Recurrent periorbital cellulitis and otitis media in an asthmatic child with chronic diarrhea and short stature
2002
HISTORY OF PRESENT ILLNESS A 28-month-old male presented in September 1999 to our allergy/immunology clinic for followup of asthma and recurrent infections. Swelling and redness of the left suborbital area was noted that morning. However, the patient was still afebrile and playful. A review of his available medical records revealed that the patient was seen once at our clinic at the age of 10 months. He had been referred for recurrent otitis media (six episodes) and a periorbital cellulitis requiring hospitalization at 8 months of age. The infant’s poor growth had heightened the pediatrician’s suspicion of an immune deficiency. The patient was born at term with a birth weight of 2.93 kg. At 9 months of age, his weight plotted at the 5th percentile and his length was slightly below the 5th percentile. He had a history of five emergency room visits for wheezing and was started on nebulized cromolyn sodium. He had just been evaluated by an otorhinolaryngologist for persistent nasal congestion, snoring, and recurrent otitis media. A tympanostomy had been scheduled and the patient was started on mometasone furoate nasal spray and cefpodoxime proxetil for otitis media prophylaxis. The initial work-up obtained by the pediatrician showed the following: immunoglobulin (Ig)G 5.63 g/L (normal range is 5.76 to 14.03), IgA 260 mg/L (normal 140 to 1,590), IgM 690 mg/L (normal 470 to 2,280), and IgE 17 kIU/L (normal 0.8 to 15). White blood cell count was 5.8 109/L with 17% neutrophils, 49% lymphocytes, and 29% atypical reactive lymphocytes.
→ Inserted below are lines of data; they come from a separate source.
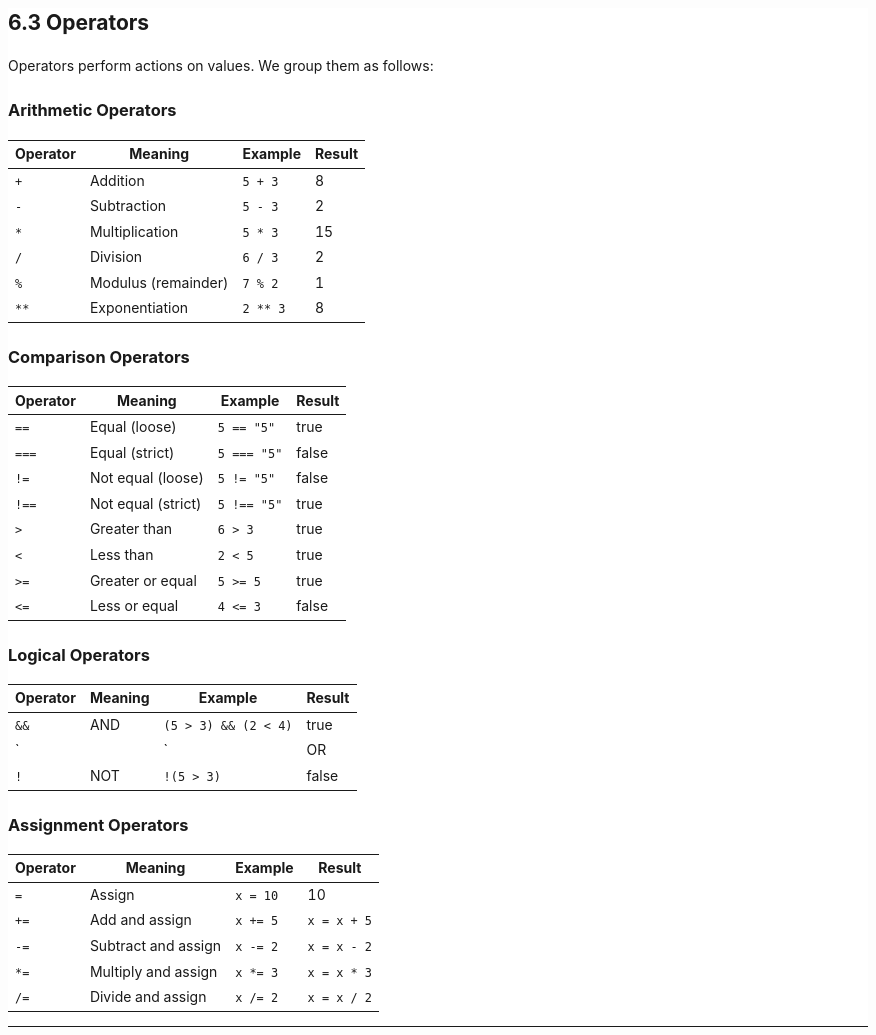 
## 6.3 Operators

Operators perform actions on values. We group them as follows:

### Arithmetic Operators

| Operator | Meaning             | Example  | Result |
| -------- | ------------------- | -------- | ------ |
| `+`      | Addition            | `5 + 3`  | 8      |
| `-`      | Subtraction         | `5 - 3`  | 2      |
| `*`      | Multiplication      | `5 * 3`  | 15     |
| `/`      | Division            | `6 / 3`  | 2      |
| `%`      | Modulus (remainder) | `7 % 2`  | 1      |
| `**`     | Exponentiation      | `2 ** 3` | 8      |

### Comparison Operators

| Operator | Meaning            | Example     | Result |
| -------- | ------------------ | ----------- | ------ |
| `==`     | Equal (loose)      | `5 == "5"`  | true   |
| `===`    | Equal (strict)     | `5 === "5"` | false  |
| `!=`     | Not equal (loose)  | `5 != "5"`  | false  |
| `!==`    | Not equal (strict) | `5 !== "5"` | true   |
| `>`      | Greater than       | `6 > 3`     | true   |
| `<`      | Less than          | `2 < 5`     | true   |
| `>=`     | Greater or equal   | `5 >= 5`    | true   |
| `<=`     | Less or equal      | `4 <= 3`    | false  |

### Logical Operators

| Operator | Meaning | Example                | Result |
| -------- | ------- | ---------------------- | ------ |
| `&&`     | AND     | `(5 > 3) && (2 < 4)`   | true   |
| `||`     | OR      | `(5 > 3) || (2 > 10)`  | true   |
| `!`      | NOT     | `!(5 > 3)`             | false  |

### Assignment Operators

| Operator | Meaning             | Example  | Result      |
| -------- | ------------------- | -------- | ----------- |
| `=`      | Assign              | `x = 10` | 10          |
| `+=`     | Add and assign      | `x += 5` | `x = x + 5` |
| `-=`     | Subtract and assign | `x -= 2` | `x = x - 2` |
| `*=`     | Multiply and assign | `x *= 3` | `x = x * 3` |
| `/=`     | Divide and assign   | `x /= 2` | `x = x / 2` |

---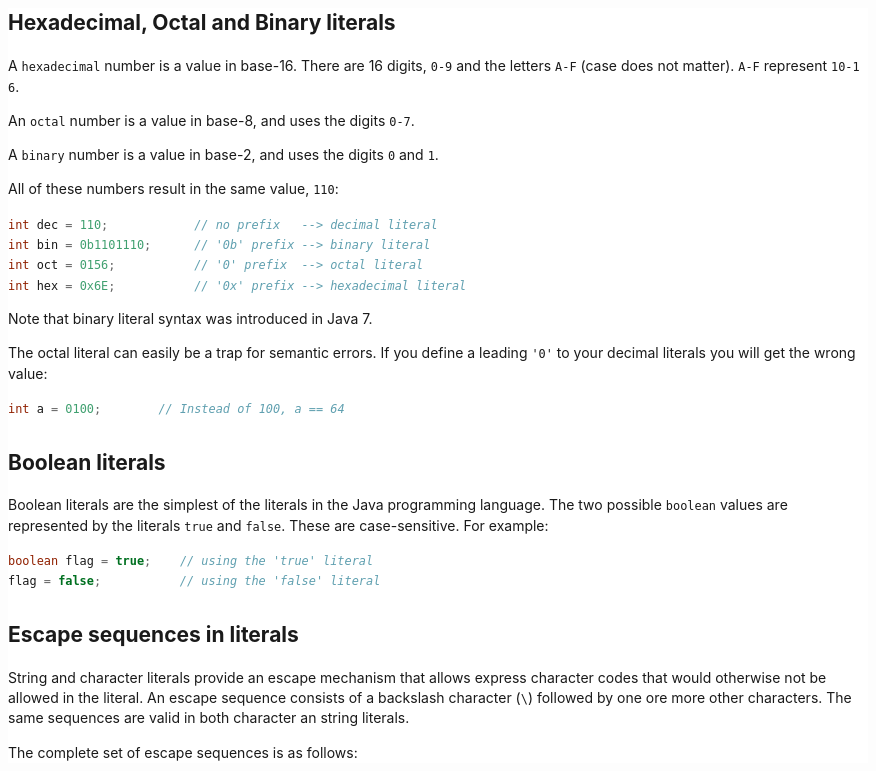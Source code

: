 

## Hexadecimal, Octal and Binary literals


A `hexadecimal` number is a value in base-16.
There are 16 digits, `0-9` and the letters `A-F` (case does not matter).
`A-F` represent `10-16`.

An `octal` number is a value in base-8, and uses the digits `0-7`.

A `binary` number is a value in base-2, and uses the digits `0` and `1`.

All of these numbers result in the same value, `110`:

```java
int dec = 110;            // no prefix   --> decimal literal
int bin = 0b1101110;      // '0b' prefix --> binary literal
int oct = 0156;           // '0' prefix  --> octal literal
int hex = 0x6E;           // '0x' prefix --> hexadecimal literal

```

Note that binary literal syntax was introduced in Java 7.

The octal literal can easily be a trap for semantic errors. If you define a leading `'0'` to your decimal literals you will get the wrong value:

```java
int a = 0100;        // Instead of 100, a == 64

```



## Boolean literals


Boolean literals are the simplest of the literals in the Java programming language.  The two possible `boolean` values are represented by the literals `true` and `false`.  These are case-sensitive.  For example:

```java
boolean flag = true;    // using the 'true' literal
flag = false;           // using the 'false' literal

```



## Escape sequences in literals


String and character literals provide an escape mechanism that allows express character codes that would otherwise not be allowed in the literal.  An escape sequence consists of a backslash character (`\`) followed by one ore more other characters.  The same sequences are valid in both character an string literals.

The complete set of escape sequences is as follows:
Hemoglobin 1.78 mmol/L (normal 1.78 to 2.40), mean corpuscular volume 88 fL (normal 82 to 96), mean corpuscular hemoglobin 0.44 fmol (normal 0.37 to 0.47), mean corpuscular hemoglobin concentration 5.17 mmol/L (normal 4.96 to 5.58), platelets 237 109/L. A sweat chloride test was within normal range. Skin prick tests to common indoor allergens done in our clinic at 10 months of age were negative. The evaluation, at that time, was asthma, moderate in severity, and rhinitis. Discontinuation of cefpodoxime proxetil after 3 weeks was suggested. A followup appointment in 2 months was scheduled, but the patient returned 18 months later, because his asthma was poorly controlled.